WORK INSTRUCTION:
In the records below, some lines contain the word "DoxyCompactItemize". Copy each of them.

------ RECORDS FOR THIS EXERCISE ------

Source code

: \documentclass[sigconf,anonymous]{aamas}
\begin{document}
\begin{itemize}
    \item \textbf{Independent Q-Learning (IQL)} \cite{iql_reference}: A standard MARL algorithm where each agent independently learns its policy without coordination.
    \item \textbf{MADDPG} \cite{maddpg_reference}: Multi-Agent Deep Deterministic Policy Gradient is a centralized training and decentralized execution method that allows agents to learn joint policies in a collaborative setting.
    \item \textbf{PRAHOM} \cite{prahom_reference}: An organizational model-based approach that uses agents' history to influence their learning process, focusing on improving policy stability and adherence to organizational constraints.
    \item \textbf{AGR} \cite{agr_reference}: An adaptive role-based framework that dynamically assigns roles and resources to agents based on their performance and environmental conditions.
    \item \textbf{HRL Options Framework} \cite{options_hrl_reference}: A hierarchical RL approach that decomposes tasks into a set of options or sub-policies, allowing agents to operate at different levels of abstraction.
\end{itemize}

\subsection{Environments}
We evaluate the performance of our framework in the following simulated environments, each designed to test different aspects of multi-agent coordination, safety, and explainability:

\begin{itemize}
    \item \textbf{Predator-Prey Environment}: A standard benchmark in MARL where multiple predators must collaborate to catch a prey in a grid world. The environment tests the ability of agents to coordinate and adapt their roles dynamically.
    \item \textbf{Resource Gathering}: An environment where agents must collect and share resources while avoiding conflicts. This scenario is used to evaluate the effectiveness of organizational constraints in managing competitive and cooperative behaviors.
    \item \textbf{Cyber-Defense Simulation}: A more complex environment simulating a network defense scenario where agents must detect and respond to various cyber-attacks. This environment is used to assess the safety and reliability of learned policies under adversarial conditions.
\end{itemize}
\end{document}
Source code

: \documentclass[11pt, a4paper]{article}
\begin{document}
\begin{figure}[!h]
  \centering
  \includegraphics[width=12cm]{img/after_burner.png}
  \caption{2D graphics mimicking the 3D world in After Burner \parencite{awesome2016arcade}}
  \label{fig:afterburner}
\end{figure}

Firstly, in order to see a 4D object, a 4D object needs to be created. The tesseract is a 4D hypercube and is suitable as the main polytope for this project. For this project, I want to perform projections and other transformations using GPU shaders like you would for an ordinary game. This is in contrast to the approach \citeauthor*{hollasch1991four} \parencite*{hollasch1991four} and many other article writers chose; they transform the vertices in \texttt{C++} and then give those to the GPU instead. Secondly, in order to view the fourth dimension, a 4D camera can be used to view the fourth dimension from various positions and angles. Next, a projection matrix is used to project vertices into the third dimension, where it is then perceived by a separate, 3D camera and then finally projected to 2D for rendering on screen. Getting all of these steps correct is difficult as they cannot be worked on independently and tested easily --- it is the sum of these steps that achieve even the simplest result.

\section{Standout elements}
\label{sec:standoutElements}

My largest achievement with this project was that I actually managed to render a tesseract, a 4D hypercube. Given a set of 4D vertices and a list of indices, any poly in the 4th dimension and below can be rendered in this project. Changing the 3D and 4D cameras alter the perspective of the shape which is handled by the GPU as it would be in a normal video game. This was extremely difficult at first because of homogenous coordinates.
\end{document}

------
------ RECORDS FOR THIS EXERCISE ------

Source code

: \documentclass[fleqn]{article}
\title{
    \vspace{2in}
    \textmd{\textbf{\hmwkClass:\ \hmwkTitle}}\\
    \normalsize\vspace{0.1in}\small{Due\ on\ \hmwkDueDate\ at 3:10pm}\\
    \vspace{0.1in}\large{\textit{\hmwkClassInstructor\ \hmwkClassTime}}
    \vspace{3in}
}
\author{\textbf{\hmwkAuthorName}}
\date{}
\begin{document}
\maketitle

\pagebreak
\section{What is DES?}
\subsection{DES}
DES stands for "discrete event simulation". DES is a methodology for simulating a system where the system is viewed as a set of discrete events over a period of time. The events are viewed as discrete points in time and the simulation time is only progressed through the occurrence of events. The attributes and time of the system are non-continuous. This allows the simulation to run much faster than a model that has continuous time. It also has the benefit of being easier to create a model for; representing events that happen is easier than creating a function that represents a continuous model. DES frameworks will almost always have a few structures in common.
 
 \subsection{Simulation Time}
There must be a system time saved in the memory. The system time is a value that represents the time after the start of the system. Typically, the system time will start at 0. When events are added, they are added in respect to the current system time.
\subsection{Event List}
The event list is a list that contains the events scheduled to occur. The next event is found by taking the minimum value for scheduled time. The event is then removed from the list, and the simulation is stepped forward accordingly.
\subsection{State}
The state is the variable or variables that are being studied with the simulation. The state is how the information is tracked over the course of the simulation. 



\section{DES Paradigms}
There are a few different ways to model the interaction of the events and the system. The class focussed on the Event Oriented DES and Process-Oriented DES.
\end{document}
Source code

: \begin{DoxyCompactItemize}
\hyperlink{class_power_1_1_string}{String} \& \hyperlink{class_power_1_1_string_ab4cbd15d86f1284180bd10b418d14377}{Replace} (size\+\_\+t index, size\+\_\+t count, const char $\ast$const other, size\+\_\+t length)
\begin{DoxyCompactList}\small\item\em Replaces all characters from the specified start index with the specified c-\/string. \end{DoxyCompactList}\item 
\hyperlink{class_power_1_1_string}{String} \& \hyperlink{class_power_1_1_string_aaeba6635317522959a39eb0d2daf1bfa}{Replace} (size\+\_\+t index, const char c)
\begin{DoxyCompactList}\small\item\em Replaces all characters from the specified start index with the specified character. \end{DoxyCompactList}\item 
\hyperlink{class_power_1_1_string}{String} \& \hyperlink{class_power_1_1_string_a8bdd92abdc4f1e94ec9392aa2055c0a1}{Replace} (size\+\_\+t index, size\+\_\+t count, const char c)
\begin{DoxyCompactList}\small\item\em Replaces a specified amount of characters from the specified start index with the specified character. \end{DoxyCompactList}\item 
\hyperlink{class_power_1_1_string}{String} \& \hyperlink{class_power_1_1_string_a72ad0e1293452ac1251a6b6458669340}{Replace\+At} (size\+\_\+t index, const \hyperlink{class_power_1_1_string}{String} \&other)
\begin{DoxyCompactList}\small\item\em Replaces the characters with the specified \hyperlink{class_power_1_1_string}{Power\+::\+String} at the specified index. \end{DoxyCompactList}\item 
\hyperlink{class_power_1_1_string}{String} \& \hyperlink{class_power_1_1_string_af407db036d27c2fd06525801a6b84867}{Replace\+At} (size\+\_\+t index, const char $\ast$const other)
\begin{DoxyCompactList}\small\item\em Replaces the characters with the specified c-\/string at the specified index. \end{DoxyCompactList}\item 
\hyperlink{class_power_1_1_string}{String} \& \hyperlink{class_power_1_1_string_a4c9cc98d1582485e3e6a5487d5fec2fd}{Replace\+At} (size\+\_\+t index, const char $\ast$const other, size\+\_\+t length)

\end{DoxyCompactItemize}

------

WRITTEN RESPONSE:
: \begin{DoxyCompactItemize}
\end{DoxyCompactItemize}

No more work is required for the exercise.